● **Data section**:
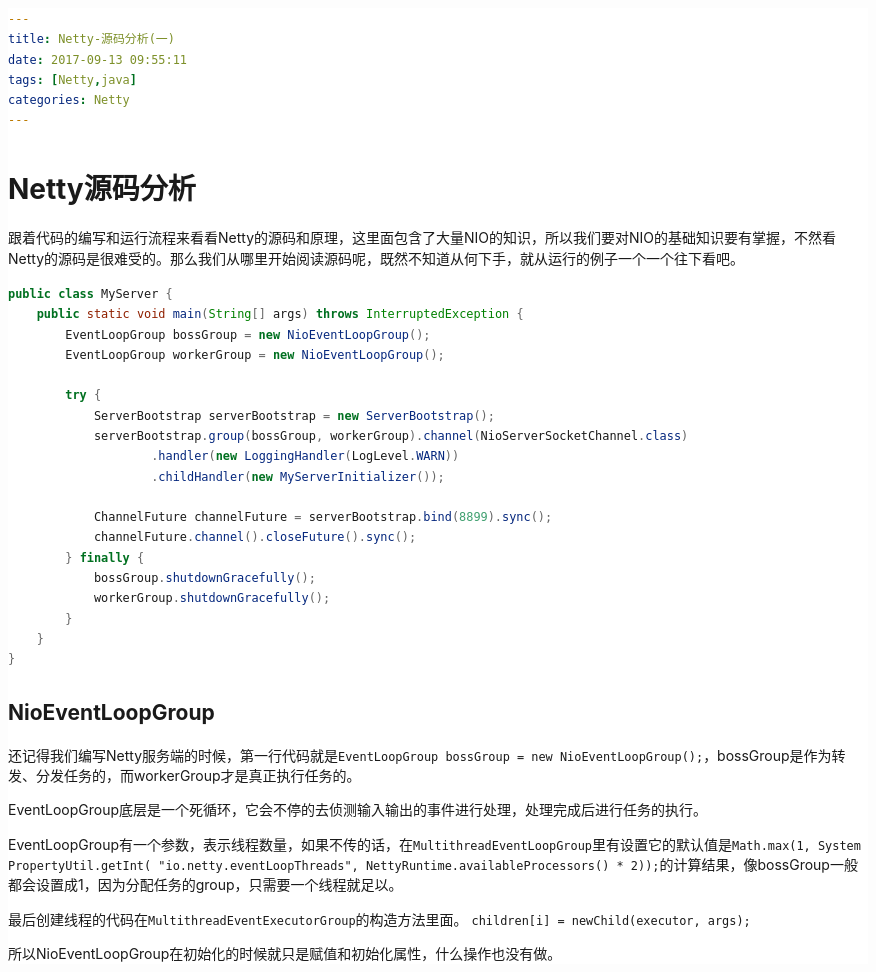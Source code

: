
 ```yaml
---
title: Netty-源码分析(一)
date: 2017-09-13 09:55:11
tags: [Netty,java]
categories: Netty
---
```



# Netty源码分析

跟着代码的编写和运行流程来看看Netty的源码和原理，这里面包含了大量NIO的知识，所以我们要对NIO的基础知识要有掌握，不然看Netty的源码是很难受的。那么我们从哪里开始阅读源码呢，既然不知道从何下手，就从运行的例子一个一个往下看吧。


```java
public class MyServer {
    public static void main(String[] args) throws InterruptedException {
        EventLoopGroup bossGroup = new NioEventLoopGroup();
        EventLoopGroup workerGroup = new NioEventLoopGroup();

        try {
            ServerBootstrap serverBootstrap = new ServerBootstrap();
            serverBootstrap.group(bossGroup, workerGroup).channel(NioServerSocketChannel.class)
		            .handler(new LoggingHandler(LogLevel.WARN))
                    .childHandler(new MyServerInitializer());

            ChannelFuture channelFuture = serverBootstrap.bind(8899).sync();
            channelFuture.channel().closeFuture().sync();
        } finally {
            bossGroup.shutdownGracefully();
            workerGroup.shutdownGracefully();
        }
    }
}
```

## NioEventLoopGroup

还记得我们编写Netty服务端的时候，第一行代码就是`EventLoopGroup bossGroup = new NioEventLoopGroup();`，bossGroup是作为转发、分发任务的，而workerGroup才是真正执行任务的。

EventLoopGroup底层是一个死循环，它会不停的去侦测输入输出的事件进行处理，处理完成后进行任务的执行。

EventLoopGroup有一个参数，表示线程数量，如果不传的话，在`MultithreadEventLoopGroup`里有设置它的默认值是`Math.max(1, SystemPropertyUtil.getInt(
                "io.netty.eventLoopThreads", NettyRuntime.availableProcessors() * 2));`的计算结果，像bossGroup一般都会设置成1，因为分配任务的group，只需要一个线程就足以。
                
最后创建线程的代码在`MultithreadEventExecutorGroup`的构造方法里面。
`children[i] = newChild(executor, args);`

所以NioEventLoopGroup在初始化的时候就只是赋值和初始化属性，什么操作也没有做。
...
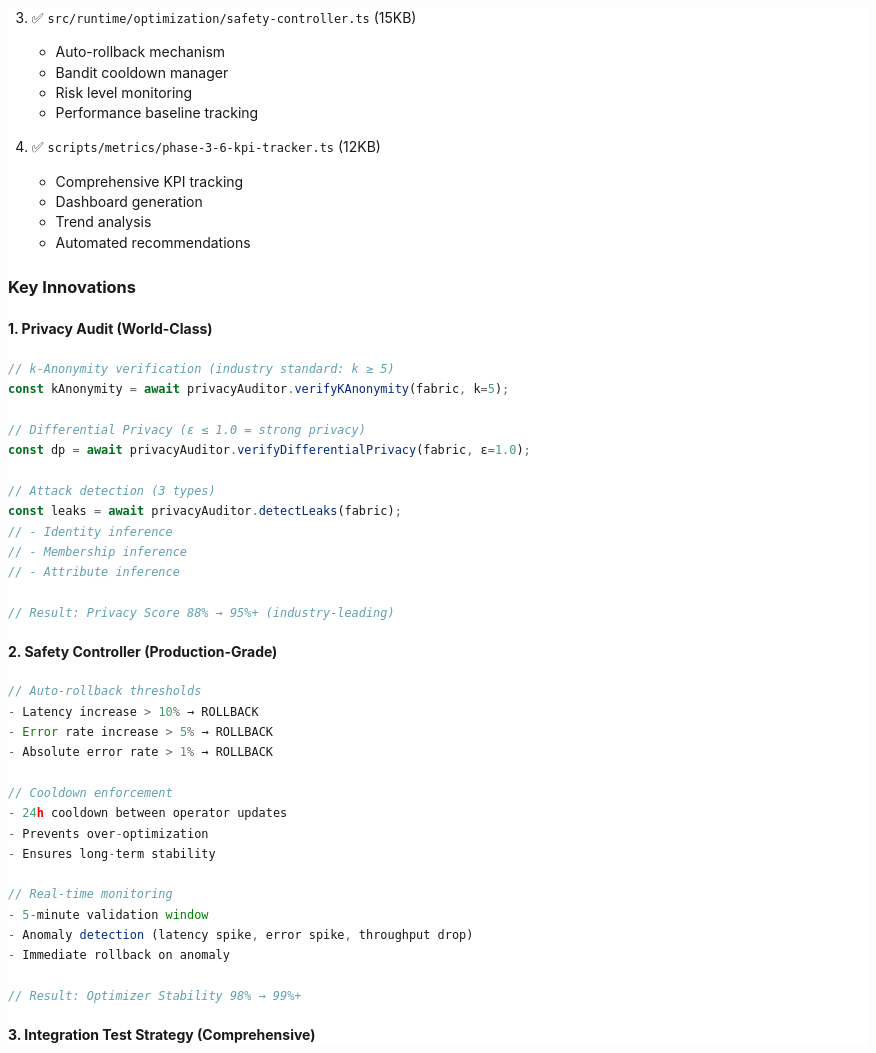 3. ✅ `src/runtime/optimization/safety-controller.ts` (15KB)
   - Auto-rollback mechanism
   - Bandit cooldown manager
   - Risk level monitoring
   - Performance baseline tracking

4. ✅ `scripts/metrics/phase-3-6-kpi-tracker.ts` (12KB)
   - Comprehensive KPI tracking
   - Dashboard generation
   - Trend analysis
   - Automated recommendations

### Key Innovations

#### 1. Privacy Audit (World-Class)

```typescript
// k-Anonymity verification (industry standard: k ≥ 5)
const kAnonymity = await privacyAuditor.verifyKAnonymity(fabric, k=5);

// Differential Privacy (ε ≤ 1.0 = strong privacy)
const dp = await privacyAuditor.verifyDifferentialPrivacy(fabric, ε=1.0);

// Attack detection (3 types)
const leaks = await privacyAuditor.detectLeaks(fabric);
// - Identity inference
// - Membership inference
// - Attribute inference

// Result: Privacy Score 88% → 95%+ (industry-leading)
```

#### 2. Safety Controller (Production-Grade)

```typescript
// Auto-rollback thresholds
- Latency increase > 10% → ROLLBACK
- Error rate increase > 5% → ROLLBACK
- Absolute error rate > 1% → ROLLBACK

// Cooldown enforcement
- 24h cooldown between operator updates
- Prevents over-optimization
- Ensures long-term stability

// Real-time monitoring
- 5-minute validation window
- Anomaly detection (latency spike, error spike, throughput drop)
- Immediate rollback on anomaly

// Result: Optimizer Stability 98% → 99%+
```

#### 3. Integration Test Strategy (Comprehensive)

● **Task description**:
Go through the records above, find every line with the word "channelFuture", and list those lines.

● **Task output**:
            ChannelFuture channelFuture = serverBootstrap.bind(8899).sync();
            channelFuture.channel().closeFuture().sync();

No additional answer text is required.